It was the fault of a focus on high-density retirement villages that had longer lead times, Ibbotson explained.
“The debt build-up has been a strong contributing factor to Ryman being by far the worst performing New Zealand aged care company over the last five years.”
Its share price has fallen 40 per cent in the past five years.
Concerns began
In 2019, Jarden head of research Arie Dekker publicly raised concerns about the retirement village sector’s debt and the vacuum of information surrounding it.
“The absolute quantum of leverage in the sector has increased materially, and the ability of the sector to handle this leverage in a major downturn is, in our view, questionable,” Dekker told me in 2019.
“Certainly, more transparency is needed for the investors.”
The chorus of concern grew louder with Ibbotson jumping on the issue in October 2020, downgrading Ryman to a neutral rating, from outperform.
In 2021, Umbers entered. He was hired into the top job following a career leading supermarkets and retailers in Australia and Germany.
In the year to March 31, 2022, Ryman’s profits and revenue grew at double-digit rates. So it added more debt, issuing another $290m through a second US private placement - which is what it’s now being forced to repay ahead of time.
Months later, the valuation of its portfolio started slipping, causing profits to fall.
The mood at Ryman seemingly changed.
In a sign its finances were in need of fixing, it announced a dividend reinvestment plan to raise up to $44m in equity at its first-half result for financial year 2023.
Criticism continued, as analysts tasked with watching Ryman like hawks said it was not enough.
“Small sip of the cup unlikely to quench thirst,” Dekker’s note to clients in December was titled.

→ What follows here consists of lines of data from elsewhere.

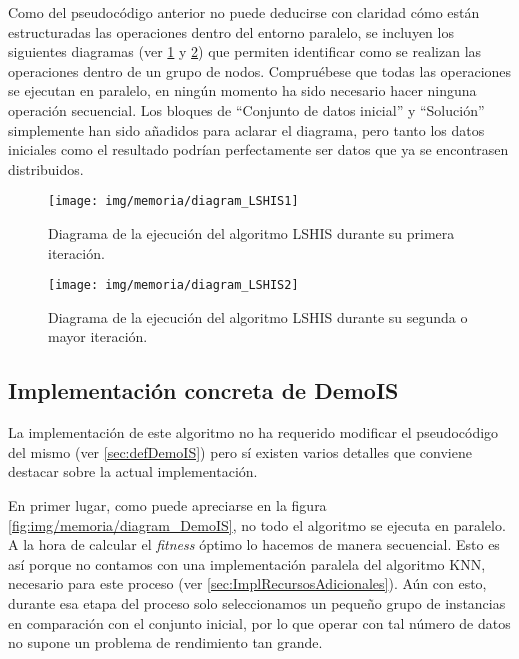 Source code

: Como del pseudocódigo anterior no puede deducirse con claridad cómo están estructuradas las operaciones dentro del entorno paralelo, se incluyen los siguientes diagramas (ver \ref{fig:img/memoria/diagram_LSHIS1} y \ref{fig:img/memoria/diagram_LSHIS2}) que permiten identificar como se realizan las operaciones dentro de un grupo de nodos. Compruébese que todas las operaciones se ejecutan en paralelo, en ningún momento ha sido necesario hacer ninguna operación secuencial. Los bloques de ``Conjunto de datos inicial'' y ``Solución'' simplemente han sido añadidos para aclarar el diagrama, pero tanto los datos iniciales como el resultado podrían perfectamente ser datos que ya se encontrasen distribuidos.

	\begin{figure}[!h]
		\centering
		\texttt{[image: img/memoria/diagram\_LSHIS1]}
		\caption{Diagrama de la ejecución del algoritmo LSHIS durante su primera iteración.}\label{fig:img/memoria/diagram_LSHIS1}
	\end{figure}
	\FloatBarrier
	
		\begin{figure}[!h]
		\centering
		\texttt{[image: img/memoria/diagram\_LSHIS2]}
		\caption{Diagrama de la ejecución del algoritmo LSHIS durante su segunda o mayor iteración.}\label{fig:img/memoria/diagram_LSHIS2}
	\end{figure}
	\FloatBarrier



\subsection{Implementación concreta de DemoIS}

La implementación de este algoritmo no ha requerido modificar el pseudocódigo del mismo (ver \ref{sec:defDemoIS}) pero sí existen varios detalles que conviene destacar sobre la actual implementación.

En primer lugar, como puede apreciarse en la figura \ref{fig:img/memoria/diagram_DemoIS}, no todo el algoritmo se ejecuta en paralelo. A la hora de calcular el \textit{fitness} óptimo lo hacemos de manera secuencial. Esto es así porque no contamos con una implementación paralela del algoritmo KNN, necesario para este proceso (ver \ref{sec:ImplRecursosAdicionales}). Aún con esto, durante esa etapa del proceso solo seleccionamos un pequeño grupo de instancias en comparación con el conjunto inicial, por lo que operar con tal número de datos no supone un problema de rendimiento tan grande.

Its share price fell further.
Ibbotson said the devaluing of retirement village operators on the market was “a Ryman problem, not a sector problem”.
This year he told meit could be forced to raise as much as $1b in capital. He was almost bang on the money.
When I asked Umbers if a capital raise was being considered in January this year, he did not say.
Highlighting the dividend reinvestment plan, he said he was “mindful” of its debt position.
If Ryman raised capital two years ago when its share price was worth $17, not the $6.40 it is now, it could have made the same amount of money by only issuing less than half as much equity.
Ibbotson didn’t say “I told you so” this week, but laughed when I suggested he could. He was actually preparing to write another critical note when the raise was unexpectedly announced.
Cash flow still a snag
In October, Dekker called the retirement sector “asset rich, cash poor” highlighting it needed to do more to prove it could generate better cash returns.
This week’s raise did not remediate Dekker’s view. His report this week said $902m would not alleviate its underlying issue of negative cash flow.
“Critically, we believe a large part of the operations remains a black box.”
Ibbotson agreed many questions remained unanswered, but he applauded Ryman’s commitment to return to positive free cash flow by the 2025 financial year.
Interest rate mystery
Of course, Ryman still has debt - $2.24b to be exact, if its capital raise offer is taken up in full.
When I asked what its average interest rate was on its remaining “mortgage”, Umbers would not say.
“We haven’t shared it, as it happens.”
Instead, he talked up the ageing, wealthy baby boomer population that would need somewhere to live and be cared for if they sold up the family home.
That’s the central view that convinced Ryman’s management it could load up on so much debt in the first place.
While its words may not have changed, its actions have - and asking the market for help speaks volumes.
The question now is if investors want anything to do with it and its ageing clientele.